Tras su primer encuentro con Jesús la Magdalena estuvo segura de que nada ni nadie la apartaría del Maestro. El vacío que dejaba su vida anterior había sido sustituido por una dulzura espiritual que la inundaba después de haber sido sanada.
Magdalena se convirtió en sombra de Cristo. Le seguía por todas partes. Donde Él iba allí estaba ella. Dice Lucas que cuando Jesús “iba por todas las ciudades y aldeas, predicando y anunciando el evangelio del reino de Dios”, María Magdalena formaba parte del grupo que le acompañaba, donde estaban los 12 apóstoles. Magdalena siguió a Cristo más allá de los caminos, más allá del dolor, más allá de la muerte.
Cuando Jesús fue injustamente condenado a muerte “todos los discípulos, dejándole, huyeron”. (Mateo 26: 56). Magdalena no. El amor nunca abandona al ser amado por muy duras y amargas que sean las dificultades. Cómo llegaron tres mujeres hasta el pie de la cruz, con una multitud de miles de personas apretándose para presenciar de cerca la crucifixión, no se sabe, pero allí estaban. Estas mujeres, su propia madre, la hermana de la madre, María mujer de Cleofás y María Magdalena llegaron tan cerca de la cruz que la madre podía oír y entender las palabras que el hijo le dirigía desde el madero. El amor acorta las distancias.
Cuando José de Arimatea consiguió que Pilato le entregara el cuerpo muerto de Jesús “lo envolvió en una sábana limpia, y lo puso en un sepulcro nuevo, que había labrado en la peña; y después de hacer rodar una gran piedra a la entrada del sepulcro, se fue”. (Mateo 27: 57-61).
Allí, al pie de la tumba estaba la Magdalena, vigilándolo todo: “María Magdalena y María madre de José miraban donde lo ponían” (Marcos 15: 47).
Por no estar familiarizada con el lugar, Magdalena temía que al acudir para el especial embalsamiento pasado el día de reposo pudiera encontrarse con la duda de dónde estaba el sepulcro.
El profundo e inmaculado amor que María Magdalena profesaba a Cristo no acabó en la tumba. Siglos antes Salomón había escrito que el amor es fuerte como la muerte.

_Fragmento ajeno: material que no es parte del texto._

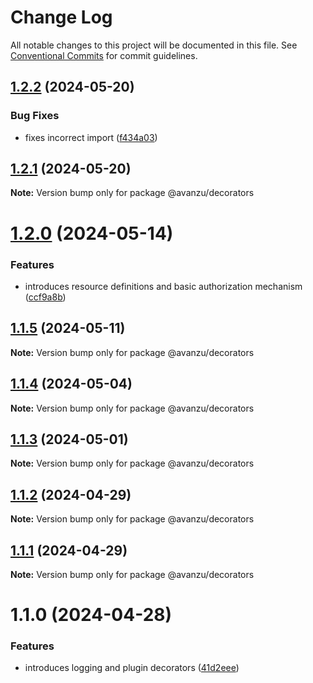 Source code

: # Change Log

All notable changes to this project will be documented in this file.
See [Conventional Commits](https://conventionalcommits.org) for commit guidelines.

## [1.2.2](https://github.com/avanzu/node-packages/compare/@avanzu/decorators@1.2.1...@avanzu/decorators@1.2.2) (2024-05-20)


### Bug Fixes

* fixes incorrect import ([f434a03](https://github.com/avanzu/node-packages/commit/f434a0351be45c73843d4e9656cad71d68ba3ebb))





## [1.2.1](https://github.com/avanzu/node-packages/compare/@avanzu/decorators@1.2.0...@avanzu/decorators@1.2.1) (2024-05-20)

**Note:** Version bump only for package @avanzu/decorators





# [1.2.0](https://github.com/avanzu/node-packages/compare/@avanzu/decorators@1.1.5...@avanzu/decorators@1.2.0) (2024-05-14)


### Features

* introduces resource definitions and basic authorization mechanism ([ccf9a8b](https://github.com/avanzu/node-packages/commit/ccf9a8b3f167151f3a4d88638d81dcca3c814d1b))





## [1.1.5](https://github.com/avanzu/node-packages/compare/@avanzu/decorators@1.1.4...@avanzu/decorators@1.1.5) (2024-05-11)

**Note:** Version bump only for package @avanzu/decorators





## [1.1.4](https://github.com/avanzu/node-packages/compare/@avanzu/decorators@1.1.3...@avanzu/decorators@1.1.4) (2024-05-04)

**Note:** Version bump only for package @avanzu/decorators





## [1.1.3](https://github.com/avanzu/node-packages/compare/@avanzu/decorators@1.1.2...@avanzu/decorators@1.1.3) (2024-05-01)

**Note:** Version bump only for package @avanzu/decorators





## [1.1.2](https://github.com/avanzu/node-packages/compare/@avanzu/decorators@1.1.1...@avanzu/decorators@1.1.2) (2024-04-29)

**Note:** Version bump only for package @avanzu/decorators





## [1.1.1](https://github.com/avanzu/node-packages/compare/@avanzu/decorators@1.1.0...@avanzu/decorators@1.1.1) (2024-04-29)

**Note:** Version bump only for package @avanzu/decorators





# 1.1.0 (2024-04-28)


### Features

* introduces logging and plugin decorators ([41d2eee](https://github.com/avanzu/node-packages/commit/41d2eee3bd3baba5a5893810bc64c47cf6014c8c))
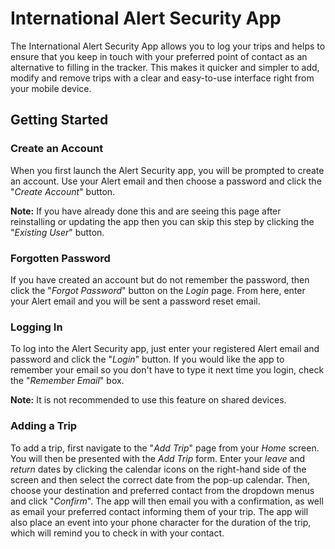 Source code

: # International Alert Security App

The International Alert Security App allows you to log your trips and helps to ensure that you keep in touch with your preferred point of contact as an alternative to filling in the tracker. This makes it quicker and simpler to add, modify and remove trips with a clear and easy-to-use interface right from your mobile device.

## Getting Started

### Create an Account
When you first launch the Alert Security app, you will be prompted to create an account. Use your Alert email and then choose a password and click the "*Create Account*" button.

**Note:** If you have already done this and are seeing this page after reinstalling or updating the app then you can skip this step by clicking the "*Existing User*" button.

### Forgotten Password
If you have created an account but do not remember the password, then click the "*Forgot Password*" button on the *Login* page. From here, enter your Alert email and you will be sent a password reset email.

### Logging In
To log into the Alert Security app, just enter your registered Alert email and password and click the "*Login*" button. If you would like the app to remember your email so you don't have to type it next time you login, check the "*Remember Email*" box.

**Note:** It is not recommended to use this feature on shared devices.

### Adding a Trip
To add a trip, first navigate to the "*Add Trip*" page from your *Home* screen. You will then be presented with the *Add Trip* form. Enter your *leave* and *return* dates by clicking the calendar icons on the right-hand side of the screen and then select the correct date from the pop-up calendar. Then, choose your destination and preferred contact from the dropdown menus and click "*Confirm*". The app will then email you with a confirmation, as well as email your preferred contact informing them of your trip. The app will also place an event into your phone character for the duration of the trip, which will remind you to check in with your contact.
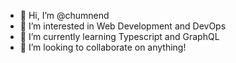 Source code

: - 👋 Hi, I’m @chumnend
- 👀 I’m interested in Web Development and DevOps
- 🌱 I’m currently learning Typescript and GraphQL
- 💞️ I’m looking to collaborate on anything!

Yo añado: más fuerte que la muerte.
Empezaban las estrellas de la noche a ceder el paso al sol que llegaba cuando María Magdalena “fue de mañana, siendo aún oscuro, al sepulcro” (Juan 20: 1). La duda de María era cómo conseguir rodar la piedra que cerraba el sepulcro. Su duda se transformó en asombro cuando llegada al sepulcro vio “removida la piedra, que era muy grande” (Marcos 16: 4).
Sola en el huerto María se quedó junto al sepulcro llorando. En esto vio a dos ángeles que le preguntaron: “Mujer, ¿por qué lloras?” (Juan 20: 12-13). Magdalena confiesa a los ángeles que lloraba “porque se han llevado a mi Señor, y no sé dónde lo han puesto”. Aquí el adjetivo revela el cariño que Magdalena profesaba a Jesús y el sustantivo el respeto que le merecía. En esto estaban cuando ella “se volvió, y vio a Jesús que estaba allí, más no sabía que era Jesús” (Juan 20:14). En conversación con el que creía el hortelano se escribe el más corto poema de amor que registra la literatura universal. Un poema compuesto solamente de dos palabras:
¡María!
¡Maestro!
Inmediatamente María Magdalena es enviada como portadora de la noticia de la resurrección. Lo que algunos han llamado “apóstola de apóstoles”: “Ve a mis hermanos y diles: Subo a mi Padre y a vuestro Padre, a mi Dios y a vuestro Dios” (Juan 20: 17-18).